Recorded Electrocardiograms (ECG) from the National Sleep Research Resource (NSRR) database are analyzed to extract the frequency domain characteristics and used to develop statistical learning models to predict the time before sleep onset. This is known as Time to Sleep (TTS) and is presented as a measure of wakefulness known as Sleep Potential (SP).

Methods:

Recorded ECG signals that encapsulate a progression from stage 0 (Awake) to stage 5 are sampled at 125 Hz. The Heart Rate Variability (HRV) information is derived by extracting a sequence of R peaks from the QRS complexes.
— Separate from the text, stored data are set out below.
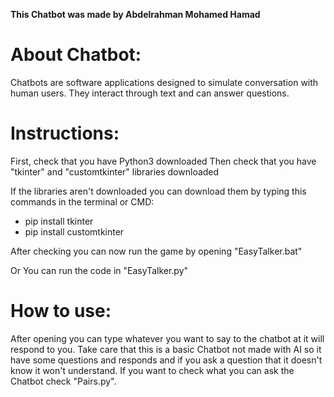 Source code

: **This Chatbot was made by Abdelrahman Mohamed Hamad**

# About Chatbot:

Chatbots are software applications designed to simulate conversation with human users.
They interact through text and can answer questions.

# Instructions:
First, check that you have Python3 downloaded 
Then check that you have "tkinter" and "customtkinter" libraries downloaded

If the libraries aren't downloaded you can download them by typing this commands in the terminal or CMD:
- pip install tkinter
- pip install customtkinter

After checking you can now run the game by opening "EasyTalker.bat"

Or You can run the code in "EasyTalker.py"

# How to use:

After opening you can type whatever you want to say to the chatbot at it will respond to you.
Take care that this is a basic Chatbot not made with AI so it have some questions and responds and if you ask a question that it doesn't know it won't understand.
If you want to check what you can ask the Chatbot check "Pairs.py". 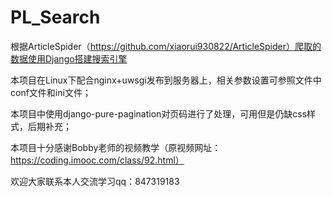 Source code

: # PL_Search
根据ArticleSpider（https://github.com/xiaorui930822/ArticleSpider）爬取的数据使用Django搭建搜索引擎

本项目在Linux下配合nginx+uwsgi发布到服务器上，相关参数设置可参照文件中conf文件和ini文件；

本项目中使用django-pure-pagination对页码进行了处理，可用但是仍缺css样式，后期补充；

本项目十分感谢Bobby老师的视频教学（原视频网址：https://coding.imooc.com/class/92.html）

欢迎大家联系本人交流学习qq：847319183
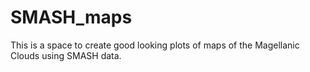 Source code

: # SMASH_maps
This is a space to create good looking plots of maps of the Magellanic Clouds using SMASH data.
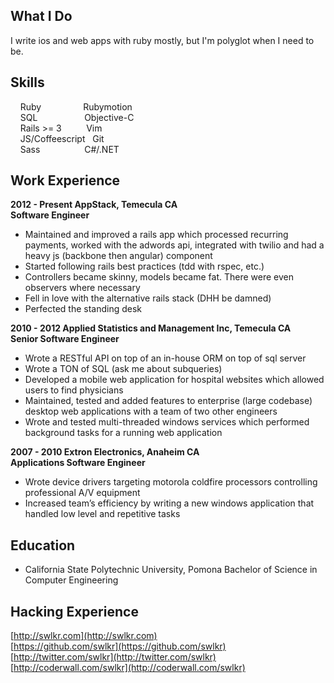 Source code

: ## What I Do

I write ios and web apps with ruby mostly, but I'm polyglot when I need to be.

## Skills

&nbsp;&nbsp;&nbsp;&nbsp;Ruby&nbsp;&nbsp;&nbsp;&nbsp;&nbsp;&nbsp;&nbsp;&nbsp;&nbsp;&nbsp;&nbsp;&nbsp;&nbsp;&nbsp;&nbsp;&nbsp;&nbsp;Rubymotion<br/>
&nbsp;&nbsp;&nbsp;&nbsp;SQL&nbsp;&nbsp;&nbsp;&nbsp;&nbsp;&nbsp;&nbsp;&nbsp;&nbsp;&nbsp;&nbsp;&nbsp;&nbsp;&nbsp;&nbsp;&nbsp;&nbsp;&nbsp;&nbsp;Objective-C<br/>
&nbsp;&nbsp;&nbsp;&nbsp;Rails >= 3&nbsp;&nbsp;&nbsp;&nbsp;&nbsp;&nbsp;&nbsp;&nbsp;&nbsp;&nbsp;Vim<br/>
&nbsp;&nbsp;&nbsp;&nbsp;JS/Coffeescript&nbsp;&nbsp;&nbsp;Git<br/>
&nbsp;&nbsp;&nbsp;&nbsp;Sass&nbsp;&nbsp;&nbsp;&nbsp;&nbsp;&nbsp;&nbsp;&nbsp;&nbsp;&nbsp;&nbsp;&nbsp;&nbsp;&nbsp;&nbsp;&nbsp;&nbsp;&nbsp;C#/.NET<br/>

## Work Experience

**2012 - Present
AppStack, Temecula CA<br/>
Software Engineer**

- Maintained and improved a rails app which processed recurring payments, worked with the adwords api, integrated with twilio and had a heavy js (backbone then angular) component
- Started following rails best practices (tdd with rspec, etc.)
- Controllers became skinny, models became fat. There were even observers where necessary
- Fell in love with the alternative rails stack (DHH be damned)
- Perfected the standing desk

**2010 - 2012
Applied Statistics and Management Inc, Temecula CA<br/>
Senior Software Engineer**

- Wrote a RESTful API on top of an in-house ORM on top of sql server
- Wrote a TON of SQL (ask me about subqueries)
- Developed a mobile web application for hospital websites which allowed users to find physicians
- Maintained, tested and added features to enterprise (large codebase) desktop web applications with a team of two other engineers
- Wrote and tested multi-threaded windows services which performed background tasks for a running web application

**2007 - 2010
Extron Electronics, Anaheim CA<br/>
Applications Software Engineer**

- Wrote device drivers targeting motorola coldfire processors controlling professional A/V equipment
- Increased team’s efficiency by writing a new windows application that handled low level and repetitive tasks

## Education

- California State Polytechnic University, Pomona Bachelor of Science in Computer Engineering

## Hacking Experience

[http://swlkr.com](http://swlkr.com)<br/>
[https://github.com/swlkr](https://github.com/swlkr)<br/>
[http://twitter.com/swlkr](http://twitter.com/swlkr)<br/>
[http://coderwall.com/swlkr](http://coderwall.com/swlkr)
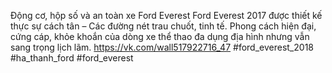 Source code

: 
Động cơ, hộp số và an toàn xe Ford Everest
Ford Everest 2017 được thiết kế thực sự cách tân – Các đường nét trau chuốt, tinh tế. Phong cách hiện đại, cứng cáp, khỏe khoắn của dòng xe thể thao đa dụng địa hình nhưng vẫn sang trọng lịch lãm.
https://vk.com/wall517922716_47
#ford_everest_2018 #ha_thanh_ford #ford_everest
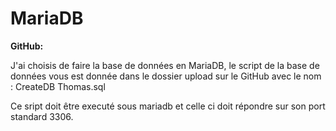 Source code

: # MariaDB

**GitHub:**



J'ai choisis de faire la base de données en MariaDB, le script de la base de données vous est donnée dans le dossier upload sur le GitHub avec le nom : CreateDB Thomas.sql

Ce sript doit être executé sous mariadb et celle ci doit répondre sur son port standard 3306.

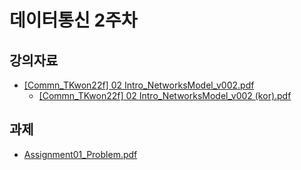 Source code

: # 데이터통신 2주차

## 강의자료

* [[Commn_TKwon22f] 02 Intro_NetworksModel_v002.pdf](./%5BCommn_TKwon22f%5D%2002%20Intro_NetworksModel_v002.pdf)
	* [[Commn_TKwon22f] 02 Intro_NetworksModel_v002 (kor).pdf](./%5BCommn_TKwon22f%5D%2002%20Intro_NetworksModel_v002%20(kor).pdf)

## 과제

* [Assignment01_Problem.pdf](./Assignment01_Problem.pdf)
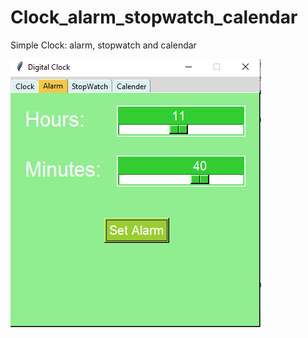 # Clock_alarm_stopwatch_calendar
Simple Clock: alarm, stopwatch and calendar 

![alt text](images/Alarm.png)
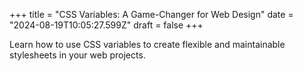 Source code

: +++
title = "CSS Variables: A Game-Changer for Web Design"
date = "2024-08-19T10:05:27.599Z"
draft = false
+++

  Learn how to use CSS variables to create flexible and maintainable stylesheets in your web projects.
         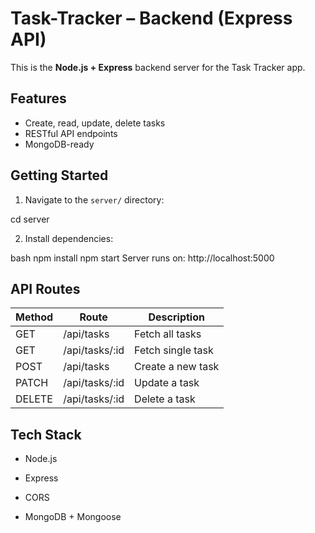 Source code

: # Task-Tracker – Backend (Express API)

This is the **Node.js + Express** backend server for the Task Tracker app.

## Features

- Create, read, update, delete tasks
- RESTful API endpoints
- MongoDB-ready

## Getting Started

1. Navigate to the `server/` directory:

cd server

2. Install dependencies:

bash
npm install
npm start
Server runs on: http://localhost:5000

## API Routes

|Method|Route|Description|
|:-----|-----|-----------|
|GET|/api/tasks|Fetch all tasks|
|GET|/api/tasks/:id|Fetch single task|
|POST|/api/tasks|Create a new task|
|PATCH|/api/tasks/:id|Update a task|
|DELETE|/api/tasks/:id|Delete a task|

## Tech Stack

- Node.js

- Express

- CORS

- MongoDB + Mongoose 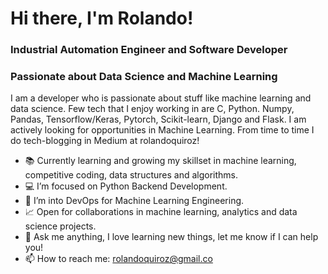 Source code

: # Hi there, I'm Rolando!
### Industrial Automation Engineer and Software Developer
### Passionate about Data Science and Machine Learning

I am a developer who is passionate about stuff like machine learning and data science. Few tech that I enjoy working in are C, Python. Numpy, Pandas, Tensorflow/Keras, Pytorch, Scikit-learn, Django and Flask. I am actively looking for opportunities in Machine Learning. From time to time I do tech-blogging in Medium at rolandoquiroz!

- 📚 Currently learning and growing my skillset in machine learning, competitive coding, data structures and algorithms.
- 💻 I’m focused on Python Backend Development.
- 🤖 I’m into DevOps for Machine Learning Engineering.
- 📈 Open for collaborations in machine learning, analytics and data science projects.
- 💬 Ask me anything, I love learning new things, let me know if I can help you!
- 📫 How to reach me: rolandoquiroz@gmail.co
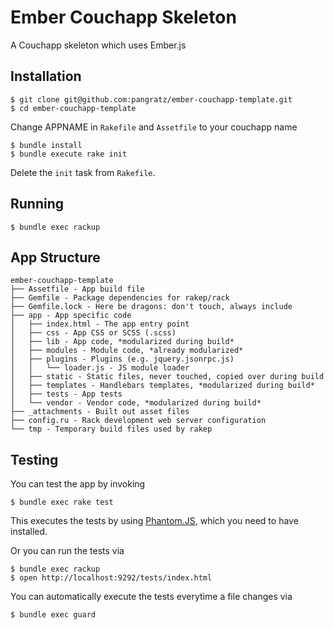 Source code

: Ember Couchapp Skeleton
=======================

A Couchapp skeleton which uses Ember.js

Installation
------------

    $ git clone git@github.com:pangratz/ember-couchapp-template.git
    $ cd ember-couchapp-template

Change APPNAME in `Rakefile` and `Assetfile` to your couchapp name

    $ bundle install
    $ bundle execute rake init

Delete the `init` task from `Rakefile`.

Running
-------

    $ bundle exec rackup

App Structure
-------------

    ember-couchapp-template
    ├── Assetfile - App build file
    ├── Gemfile - Package dependencies for rakep/rack
    ├── Gemfile.lock - Here be dragons: don't touch, always include
    ├── app - App specific code
    │   ├── index.html - The app entry point
    │   ├── css - App CSS or SCSS (.scss)
    │   ├── lib - App code, *modularized during build*
    │   ├── modules - Module code, *already modularized*
    │   ├── plugins - Plugins (e.g. jquery.jsonrpc.js)
    │   │   └── loader.js - JS module loader
    │   ├── static - Static files, never touched, copied over during build
    │   ├── templates - Handlebars templates, *modularized during build*
    │   ├── tests - App tests
    │   └── vendor - Vendor code, *modularized during build*
    ├── _attachments - Built out asset files
    ├── config.ru - Rack development web server configuration
    └── tmp - Temporary build files used by rakep

Testing
-------

You can test the app by invoking

    $ bundle exec rake test

This executes the tests by using [Phantom.JS](http://www.phantomjs.org/), which you need to have installed.

Or you can run the tests via

    $ bundle exec rackup
    $ open http://localhost:9292/tests/index.html

You can automatically execute the tests everytime a file changes via

    $ bundle exec guard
A Fast Fourier Transform (FFT) of the RR tachogram ensues and features are extracted and used to train the multi-layer neural network.

Results:

A comparison of the measured vs. predicted values is presented to evaluate the performance of the Deep Neural Network (DNN) in predicting Sleep Potential (SP) values (time before sleep onset) from different points in the ECG derived power spectrum.

Conclusion:

The research demonstrates a way to generate information on sleep using ECG data which can be provided in real-time from various ambulatory ECG devices. Sleep Potential (SP) values can be very useful in documenting sleep history for better diagnosis and treatment of sleep disorders. It can also be used in the prevention of sleep-related accidents, especially car wrecks.

Keywords: Sleep data analysis, Sleep prediction, Neural Networks, Support Vector Machines, Sleep disorders, Sleep Potential.